**Exercise details:**
Write out the records again, exactly, leaving none out.

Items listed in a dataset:
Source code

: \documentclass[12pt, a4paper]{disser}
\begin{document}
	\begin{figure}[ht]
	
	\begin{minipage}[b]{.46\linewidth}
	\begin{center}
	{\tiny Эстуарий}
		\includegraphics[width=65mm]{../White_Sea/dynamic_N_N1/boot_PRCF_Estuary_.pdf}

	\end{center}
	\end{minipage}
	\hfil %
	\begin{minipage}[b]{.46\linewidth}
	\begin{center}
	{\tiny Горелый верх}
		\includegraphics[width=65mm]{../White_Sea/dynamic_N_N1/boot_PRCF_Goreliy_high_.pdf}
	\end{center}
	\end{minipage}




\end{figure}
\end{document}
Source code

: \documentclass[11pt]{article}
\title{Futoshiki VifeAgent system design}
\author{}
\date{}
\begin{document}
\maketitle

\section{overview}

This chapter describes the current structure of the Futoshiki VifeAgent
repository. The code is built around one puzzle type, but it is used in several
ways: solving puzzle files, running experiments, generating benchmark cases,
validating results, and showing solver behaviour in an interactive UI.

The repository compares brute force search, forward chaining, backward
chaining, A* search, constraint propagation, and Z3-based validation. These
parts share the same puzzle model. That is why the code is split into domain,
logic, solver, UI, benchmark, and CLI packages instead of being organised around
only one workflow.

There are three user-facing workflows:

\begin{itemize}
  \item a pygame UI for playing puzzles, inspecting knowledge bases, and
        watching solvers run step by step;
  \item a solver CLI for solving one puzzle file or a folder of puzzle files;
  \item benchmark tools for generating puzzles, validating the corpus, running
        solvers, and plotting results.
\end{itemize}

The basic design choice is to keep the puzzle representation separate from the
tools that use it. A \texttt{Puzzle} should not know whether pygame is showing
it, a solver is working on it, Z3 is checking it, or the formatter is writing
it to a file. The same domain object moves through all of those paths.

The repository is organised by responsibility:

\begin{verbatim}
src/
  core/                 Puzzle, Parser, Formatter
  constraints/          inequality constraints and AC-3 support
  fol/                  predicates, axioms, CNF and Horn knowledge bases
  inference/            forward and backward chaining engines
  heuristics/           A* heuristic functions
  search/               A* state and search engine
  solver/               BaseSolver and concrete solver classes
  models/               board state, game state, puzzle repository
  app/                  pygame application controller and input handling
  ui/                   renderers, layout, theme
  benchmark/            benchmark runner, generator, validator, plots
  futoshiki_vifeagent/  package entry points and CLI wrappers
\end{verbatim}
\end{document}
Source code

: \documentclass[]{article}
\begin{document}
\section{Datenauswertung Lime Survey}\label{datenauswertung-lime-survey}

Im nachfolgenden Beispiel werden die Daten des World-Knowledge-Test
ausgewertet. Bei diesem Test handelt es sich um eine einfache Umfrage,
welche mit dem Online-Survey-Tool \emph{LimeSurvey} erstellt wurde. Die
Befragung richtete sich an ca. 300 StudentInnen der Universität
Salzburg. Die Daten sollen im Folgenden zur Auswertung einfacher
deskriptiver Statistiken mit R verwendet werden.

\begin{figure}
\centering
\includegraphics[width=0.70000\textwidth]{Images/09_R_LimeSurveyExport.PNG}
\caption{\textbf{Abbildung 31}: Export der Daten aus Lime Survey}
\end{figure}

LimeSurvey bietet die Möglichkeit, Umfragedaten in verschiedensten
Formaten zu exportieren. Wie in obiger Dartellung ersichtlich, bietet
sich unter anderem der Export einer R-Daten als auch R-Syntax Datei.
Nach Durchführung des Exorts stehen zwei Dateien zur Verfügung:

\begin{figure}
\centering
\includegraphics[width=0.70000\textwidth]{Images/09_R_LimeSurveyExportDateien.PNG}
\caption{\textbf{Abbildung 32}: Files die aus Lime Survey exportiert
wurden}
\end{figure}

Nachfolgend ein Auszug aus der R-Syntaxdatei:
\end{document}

**Response:**
Source code

: \documentclass[12pt, a4paper]{disser}
\begin{document}
	\begin{figure}[ht]
	
	\begin{minipage}[b]{.46\linewidth}
	\begin{center}
	{\tiny Эстуарий}
		\includegraphics[width=65mm]{../White_Sea/dynamic_N_N1/boot_PRCF_Estuary_.pdf}

	\end{center}
	\end{minipage}
	\hfil %
	\begin{minipage}[b]{.46\linewidth}
	\begin{center}
	{\tiny Горелый верх}
		\includegraphics[width=65mm]{../White_Sea/dynamic_N_N1/boot_PRCF_Goreliy_high_.pdf}
	\end{center}
	\end{minipage}




\end{figure}
\end{document}
Source code

: \documentclass[11pt]{article}
\title{Futoshiki VifeAgent system design}
\author{}
\date{}
\begin{document}
\maketitle

\section{overview}

This chapter describes the current structure of the Futoshiki VifeAgent
repository. The code is built around one puzzle type, but it is used in several
ways: solving puzzle files, running experiments, generating benchmark cases,
validating results, and showing solver behaviour in an interactive UI.

The repository compares brute force search, forward chaining, backward
chaining, A* search, constraint propagation, and Z3-based validation. These
parts share the same puzzle model. That is why the code is split into domain,
logic, solver, UI, benchmark, and CLI packages instead of being organised around
only one workflow.

There are three user-facing workflows:

\begin{itemize}
  \item a pygame UI for playing puzzles, inspecting knowledge bases, and
        watching solvers run step by step;
  \item a solver CLI for solving one puzzle file or a folder of puzzle files;
  \item benchmark tools for generating puzzles, validating the corpus, running
        solvers, and plotting results.
\end{itemize}

The basic design choice is to keep the puzzle representation separate from the
tools that use it. A \texttt{Puzzle} should not know whether pygame is showing
it, a solver is working on it, Z3 is checking it, or the formatter is writing
it to a file. The same domain object moves through all of those paths.

The repository is organised by responsibility:

\begin{verbatim}
src/
  core/                 Puzzle, Parser, Formatter
  constraints/          inequality constraints and AC-3 support
  fol/                  predicates, axioms, CNF and Horn knowledge bases
  inference/            forward and backward chaining engines
  heuristics/           A* heuristic functions
  search/               A* state and search engine
  solver/               BaseSolver and concrete solver classes
  models/               board state, game state, puzzle repository
  app/                  pygame application controller and input handling
  ui/                   renderers, layout, theme
  benchmark/            benchmark runner, generator, validator, plots
  futoshiki_vifeagent/  package entry points and CLI wrappers
\end{verbatim}
\end{document}
Source code

: \documentclass[]{article}
\begin{document}
\section{Datenauswertung Lime Survey}\label{datenauswertung-lime-survey}

Im nachfolgenden Beispiel werden die Daten des World-Knowledge-Test
ausgewertet. Bei diesem Test handelt es sich um eine einfache Umfrage,
welche mit dem Online-Survey-Tool \emph{LimeSurvey} erstellt wurde. Die
Befragung richtete sich an ca. 300 StudentInnen der Universität
Salzburg. Die Daten sollen im Folgenden zur Auswertung einfacher
deskriptiver Statistiken mit R verwendet werden.

\begin{figure}
\centering
\includegraphics[width=0.70000\textwidth]{Images/09_R_LimeSurveyExport.PNG}
\caption{\textbf{Abbildung 31}: Export der Daten aus Lime Survey}
\end{figure}

LimeSurvey bietet die Möglichkeit, Umfragedaten in verschiedensten
Formaten zu exportieren. Wie in obiger Dartellung ersichtlich, bietet
sich unter anderem der Export einer R-Daten als auch R-Syntax Datei.
Nach Durchführung des Exorts stehen zwei Dateien zur Verfügung:

\begin{figure}
\centering
\includegraphics[width=0.70000\textwidth]{Images/09_R_LimeSurveyExportDateien.PNG}
\caption{\textbf{Abbildung 32}: Files die aus Lime Survey exportiert
wurden}
\end{figure}

Nachfolgend ein Auszug aus der R-Syntaxdatei:
\end{document}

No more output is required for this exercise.